Feature Summary and Revision History

Summary Data

Table 1. Summary Data

Applicable Product(s) or Functional Area

cnBNG

Applicable Platform(s)

SMI

Feature Default Setting

Disabled - Configuration Required

Related Documentation

Not Applicable

Revision History

Table 2. Revision History
Revision Details Release

CP HA and Audit support for LAC and LNS sessions.

2022.03.0

First introduced.

2021.04.0

Feature Description

The high availability (HA) and Reconciliation feature for the control plane supports all cnBNG-specific service pods. This feature supports the IPoE, PTA, LAC, and LNS session types.

CP Audit

When subscriber sessions desynchronize across all pods in the control plane during HA events and session inconsistency, cnBNG runs CP reconciliation (that is, CP audit) to synchronize the sessions.


Note


CP reconciliation is also referred to as CP audit in this document.


  • Reconciliation between SM and DHCP for IPoE sessions

  • Reconciliation between SM, DHCP, and PPP for PTA and LNS sessions

  • Reconciliation between SM and PPP for LAC sessions

  • Reconciliation between PPP and L2TP for LAC and LNS sessions

  • Reconciliation between Node Manager (NM) and FSOLs for all session types

To recover L2TP service after HA events and to avoid service impact, critical information such as L2TP sequence numbers (Ns/Nr), Session Count, and SessionID bitmap must be recovered. The tunnel state for L2TP HA is recovered through recovery from another L2TP service.

Pod Restart

The cnBNG-specific service pods support the pod restart functionality.

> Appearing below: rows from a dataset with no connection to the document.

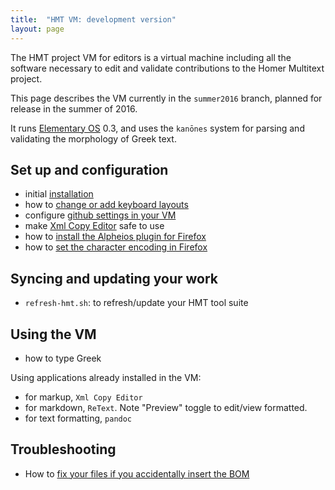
 ```yaml
---
title:  "HMT VM: development version"
layout: page
---
```


The HMT project VM for editors is a virtual machine including all the software necessary to edit and validate contributions to the Homer Multitext project.

This page describes the VM currently in the `summer2016` branch, planned for release in the summer of 2016.


It runs [Elementary OS](https://elementary.io/) 0.3, and uses the `kanōnes` system for parsing and validating the morphology of Greek text.



## Set up and configuration

- initial [installation](install)
- how to [change or add keyboard layouts](keyboard)
- configure [github settings in your VM](config-github)
- make [Xml Copy Editor](xmlcopyeditor) safe to use
- how to [install the Alpheios plugin for Firefox](alpheios)
- how to [set the character encoding in Firefox](ff-char-enc)




## Syncing and updating your work ##


- `refresh-hmt.sh`: to refresh/update your HMT tool suite



## Using the VM ##


- how to type Greek

Using applications already installed in the VM:

- for markup, `Xml Copy Editor`
- for markdown, `ReText`.  Note "Preview" toggle to edit/view formatted.
- for text formatting, `pandoc`



## Troubleshooting ##


- How to [fix your files if you accidentally insert the BOM](bom)
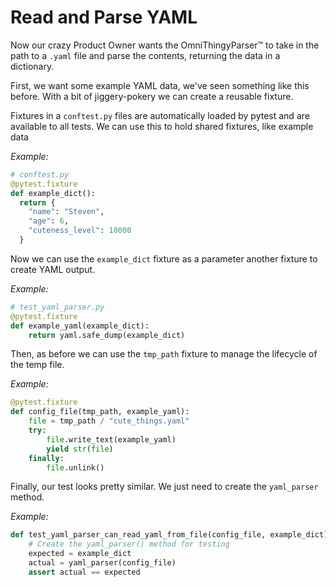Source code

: # Read and Parse YAML

Now our crazy Product Owner wants the OmniThingyParser™ to take in the path to a `.yaml` file and parse the contents, returning the data in a dictionary.

First, we want some example YAML data, we've seen something like this before. With a bit of jiggery-pokery we can create a reusable fixture.

Fixtures in a `conftest.py` files are automatically loaded by pytest and are available to all tests. We can use this to hold shared fixtures, like example data

*Example:*
```python
# conftest.py
@pytest.fixture
def example_dict():
  return {
    "name": "Steven",
    "age": 6,
    "cuteness_level": 18000
  }
```

Now we can use the `example_dict` fixture as a parameter another fixture to create YAML output.

*Example:*
```python
# test_yaml_parser.py
@pytest.fixture
def example_yaml(example_dict):
    return yaml.safe_dump(example_dict)
```

Then, as before we can use the `tmp_path` fixture to manage the lifecycle of the temp file.

*Example:*
```python
@pytest.fixture
def config_file(tmp_path, example_yaml):
    file = tmp_path / "cute_things.yaml"
    try:
        file.write_text(example_yaml)
        yield str(file)
    finally:
        file.unlink()
```

Finally, our test looks pretty similar. We just need to create the `yaml_parser` method.

*Example:*
```python
def test_yaml_parser_can_read_yaml_from_file(config_file, example_dict):
    # Create the yaml_parser() method for testing
    expected = example_dict
    actual = yaml_parser(config_file)
    assert actual == expected
```
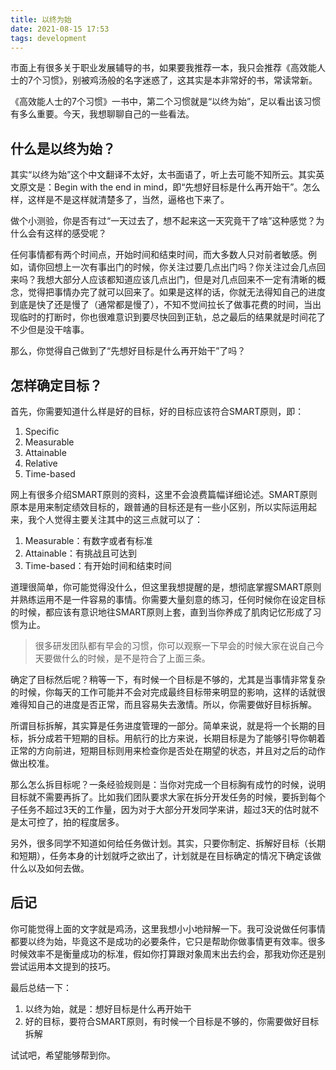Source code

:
 ```yaml
---
title: 以终为始
date: 2021-08-15 17:53
tags: development
---
```


市面上有很多关于职业发展辅导的书，如果要我推荐一本，我只会推荐《高效能人士的7个习惯》，别被鸡汤般的名字迷惑了，这其实是本非常好的书，常读常新。

《高效能人士的7个习惯》一书中，第二个习惯就是“以终为始”，足以看出该习惯有多么重要。今天，我想聊聊自己的一些看法。

## 什么是以终为始？

其实“以终为始”这个中文翻译不太好，太书面语了，听上去可能不知所云。其实英文原文是：Begin with the end in mind，即“先想好目标是什么再开始干”。怎么样，这样是不是这样就清楚多了，当然，逼格也下来了。

做个小测验，你是否有过“一天过去了，想不起来这一天究竟干了啥”这种感觉？为什么会有这样的感受呢？

任何事情都有两个时间点，开始时间和结束时间，而大多数人只对前者敏感。例如，请你回想上一次有事出门的时候，你关注过要几点出门吗？你关注过会几点回来吗？我想大部分人应该都知道应该几点出门，但是对几点回来不一定有清晰的概念，觉得把事情办完了就可以回来了。如果是这样的话，你就无法得知自己的进度到底是快了还是慢了（通常都是慢了），不知不觉间拉长了做事花费的时间，当出现临时的打断时，你也很难意识到要尽快回到正轨，总之最后的结果就是时间花了不少但是没干啥事。

那么，你觉得自己做到了“先想好目标是什么再开始干”了吗？

## 怎样确定目标？

首先，你需要知道什么样是好的目标，好的目标应该符合SMART原则，即：

1. Specific
2. Measurable
3. Attainable
4. Relative
5. Time-based

网上有很多介绍SMART原则的资料，这里不会浪费篇幅详细论述。SMART原则原本是用来制定绩效目标的，跟普通的目标还是有一些小区别，所以实际运用起来，我个人觉得主要关注其中的这三点就可以了：

1. Measurable：有数字或者有标准
2. Attainable：有挑战且可达到
3. Time-based：有开始时间和结束时间

道理很简单，你可能觉得没什么，但这里我想提醒的是，想彻底掌握SMART原则并熟练运用不是一件容易的事情。你需要大量刻意的练习，任何时候你在设定目标的时候，都应该有意识地往SMART原则上套，直到当你养成了肌肉记忆形成了习惯为止。

> 很多研发团队都有早会的习惯，你可以观察一下早会的时候大家在说自己今天要做什么的时候，是不是符合了上面三条。

确定了目标然后呢？稍等一下，有时候一个目标是不够的，尤其是当事情非常复杂的时候，你每天的工作可能并不会对完成最终目标带来明显的影响，这样的话就很难得知自己的进度是否正常，而且容易失去激情。所以，你需要做好目标拆解。

所谓目标拆解，其实算是任务进度管理的一部分。简单来说，就是将一个长期的目标，拆分成若干短期的目标。用航行的比方来说，长期目标是为了能够引导你朝着正常的方向前进，短期目标则用来检查你是否处在期望的状态，并且对之后的动作做出校准。

那么怎么拆目标呢？一条经验规则是：当你对完成一个目标胸有成竹的时候，说明目标就不需要再拆了。比如我们团队要求大家在拆分开发任务的时候，要拆到每个子任务不超过3天的工作量，因为对于大部分开发同学来讲，超过3天的估时就不是太可控了，拍的程度居多。

另外，很多同学不知道如何给任务做计划。其实，只要你制定、拆解好目标（长期和短期），任务本身的计划就呼之欲出了，计划就是在目标确定的情况下确定该做什么以及如何去做。

## 后记

你可能觉得上面的文字就是鸡汤，这里我想小小地辩解一下。我可没说做任何事情都要以终为始，毕竟这不是成功的必要条件，它只是帮助你做事情更有效率。很多时候效率不是衡量成功的标准，假如你打算跟对象周末出去约会，那我劝你还是别尝试运用本文提到的技巧。

最后总结一下：

1. 以终为始，就是：想好目标是什么再开始干
2. 好的目标，要符合SMART原则，有时候一个目标是不够的，你需要做好目标拆解

试试吧，希望能够帮到你。
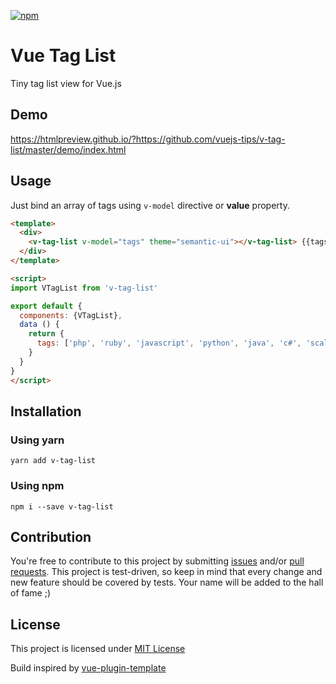 [![npm](https://img.shields.io/npm/v/v-tag-list.svg)]()

# Vue Tag List

Tiny tag list view for Vue.js

## Demo

https://htmlpreview.github.io/?https://github.com/vuejs-tips/v-tag-list/master/demo/index.html

## Usage

Just bind an array of tags using `v-model` directive or **value** property.

```html
<template>
  <div>
    <v-tag-list v-model="tags" theme="semantic-ui"></v-tag-list> {{tags}}
  </div>
</template>

<script>
import VTagList from 'v-tag-list'

export default {
  components: {VTagList},
  data () {
    return {
      tags: ['php', 'ruby', 'javascript', 'python', 'java', 'c#', 'scala', 'closure']
    }
  }
}
</script>
```

## Installation

### Using yarn

`yarn add v-tag-list`

### Using npm

`npm i --save v-tag-list`

## Contribution

You're free to contribute to this project by submitting [issues](https://github.com/vuejs-tips/v-tag-list.svg/issues) and/or [pull requests](https://github.com/vuejs-tips/v-tag-list.svg/pulls). This project is test-driven, so keep in mind that every change and new feature should be covered by tests. Your name will be added to the hall of fame ;)

## License

This project is licensed under [MIT License](http://en.wikipedia.org/wiki/MIT_License)

Build inspired by [vue-plugin-template](https://github.com/posva/vue-plugin-template)
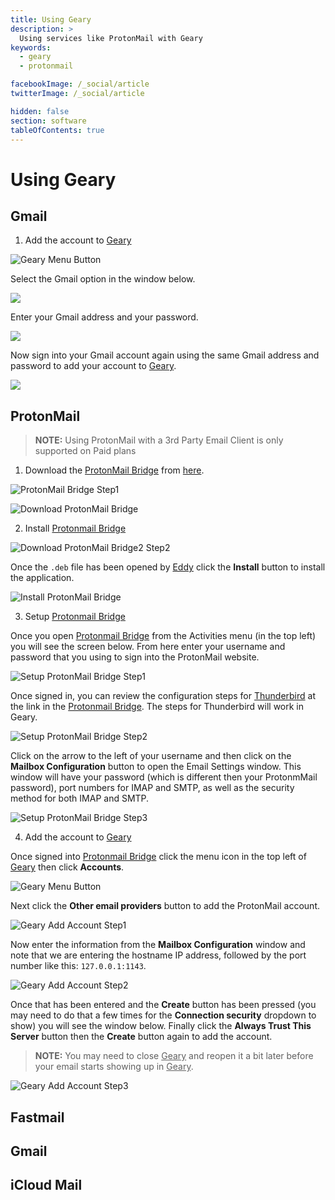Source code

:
 ```yaml
---
title: Using Geary
description: >
  Using services like ProtonMail with Geary
keywords:
  - geary
  - protonmail

facebookImage: /_social/article
twitterImage: /_social/article

hidden: false
section: software
tableOfContents: true
---
```


# Using Geary

## Gmail

1. Add the account to <u>Geary</u>

![Geary Menu Button](/images/using-email/geary-menu-button.png)

Select the Gmail option in the window below.

![](/images/using-email/geary-add-gmail1.png)

Enter your Gmail address and your password.

![](/images/using-email/geary-add-gmail2.png)

Now sign into your Gmail account again using the same Gmail address and password to add your account to <u>Geary</u>.

![](/images/using-email/geary-add-gmail3.png)

## ProtonMail

> **NOTE:** Using ProtonMail with a 3rd Party Email Client is only supported on Paid plans

1. Download the <u>ProtonMail Bridge</u> from [here](https://protonmail.com/bridge/).

![ProtonMail Bridge Step1](/images/using-email/protonmail-bridge-step1.png)

![Download ProtonMail Bridge](/images/using-email/protonmail-bridge-deb.png)

2. Install <u>Protonmail Bridge</u>

![Download ProtonMail Bridge2 Step2](/images/using-email/protonmail-bridge-download.png)

Once the `.deb` file has been opened by <u>Eddy</u> click the **Install** button to install the application. 

![Install ProtonMail Bridge](/images/using-email/protonmail-bridge-install.png)

3. Setup <u>Protonmail Bridge</u>

Once you open <u>Protonmail Bridge</u> from the Activities menu (in the top left) you will see the screen below. From here enter your username and password that you using to sign into the ProtonMail website.

![Setup ProtonMail Bridge Step1](/images/using-email/protonmail-bridge-setup1.png)

Once signed in, you can review the configuration steps for <u>Thunderbird</u> at the link in the <u>Protonmail Bridge</u>. The steps for Thunderbird will work in Geary.

![Setup ProtonMail Bridge Step2](/images/using-email/protonmail-bridge-setup2.png)

Click on the arrow to the left of your username and then click on the **Mailbox Configuration** button to open the Email Settings window. This window will have your password (which is different then your ProtonmMail password), port numbers for IMAP and SMTP, as well as the security method for both IMAP and SMTP. 

![Setup ProtonMail Bridge Step3](/images/using-email/protonmail-bridge-setup3.png)

4. Add the account to <u>Geary</u>

Once signed into <u>Protonmail Bridge</u> click the menu icon in the top left of <u>Geary</u> then click **Accounts**.

![Geary Menu Button](/images/using-email/geary-menu-button.png)

Next click the **Other email providers** button to add the ProtonMail account.

![Geary Add Account Step1](/images/using-email/geary-add-protonmail1.png)

Now enter the information from the **Mailbox Configuration** window and note that we are entering the hostname IP address, followed by the port number like this: `127.0.0.1:1143`. 

![Geary Add Account Step2](/images/using-email/geary-add-protonmail2.png)

Once that has been entered and the **Create** button has been pressed (you may need to do that a few times for the **Connection security** dropdown to show) you will see the window below. Finally click the **Always Trust This Server** button then the **Create** button again to add the account. 

> **NOTE:** You may need to close <u>Geary</u> and reopen it a bit later before your email starts showing up in <u>Geary</u>.

![Geary Add Account Step3](/images/using-email/trust-window.png)

## Fastmail

## Gmail

## iCloud Mail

This feature supports one BNG-specific service pod restart with a minimum gap of 10 minutes between pod restarts. It also supports one VM restart with a minimum gap of 30 minutes between VM restarts.

The HA support for L2TP is provided using a local peer service to synchronize the necessary L2TP tunnel information and recover it after restart. It also supports hitless operation during pod restart, and the restart of pods without impacting the existing sessions and tunnels. This feature helps to recover the L2TP control connection information such as Ns/Nr sequence numbers, Tunnel Context, and Session Bitmap, and also resume the control channel.


Note


VM reboot is not supported for LAC and LNS sessions.


The restart of service pods has the following impact:

  • CPU or memory spike can occur if there is a churn of sessions during pod restart. For example, if SM has two replicas such as instance 1 and instance 2, and if instance 1 restarts, there will be spike in the CPU or memory in instance 2.

  • Service pod IPCs can timeout if the destination service pod restarts before responding to the ongoing IPCs.

  • CDL updates of ongoing sessions can fail and result in desynchronization of sessions between pods.

  • If subscriber sessions desynchronize between CP and UP, cnBNG runs CP to UP reconciliation.

  • If IP address leaks occur in IPAM, run the IPAM reconciliation CLI command reconcile ipam .

  • ID leaks (CP SubcriberID and PPPoE Session ID) can occur in the NM.

  • Reset of Grafana metrics for the restarted pods.

How it Works

This section describes how the high availability and Reconciliation feature for the control plane works.

CP Reconciliation Process

This section describes the CP reconciliation scenarios and processes.

On issuing the manual CP Audit CLI command, FSOL services (DHCP and PPPoE) start reconciling their respective sessions with the SM service to check if the session exists and if the Audit-ID matches. When this check is passed, it proceeds to the next step, else, FSOL disconnects the session.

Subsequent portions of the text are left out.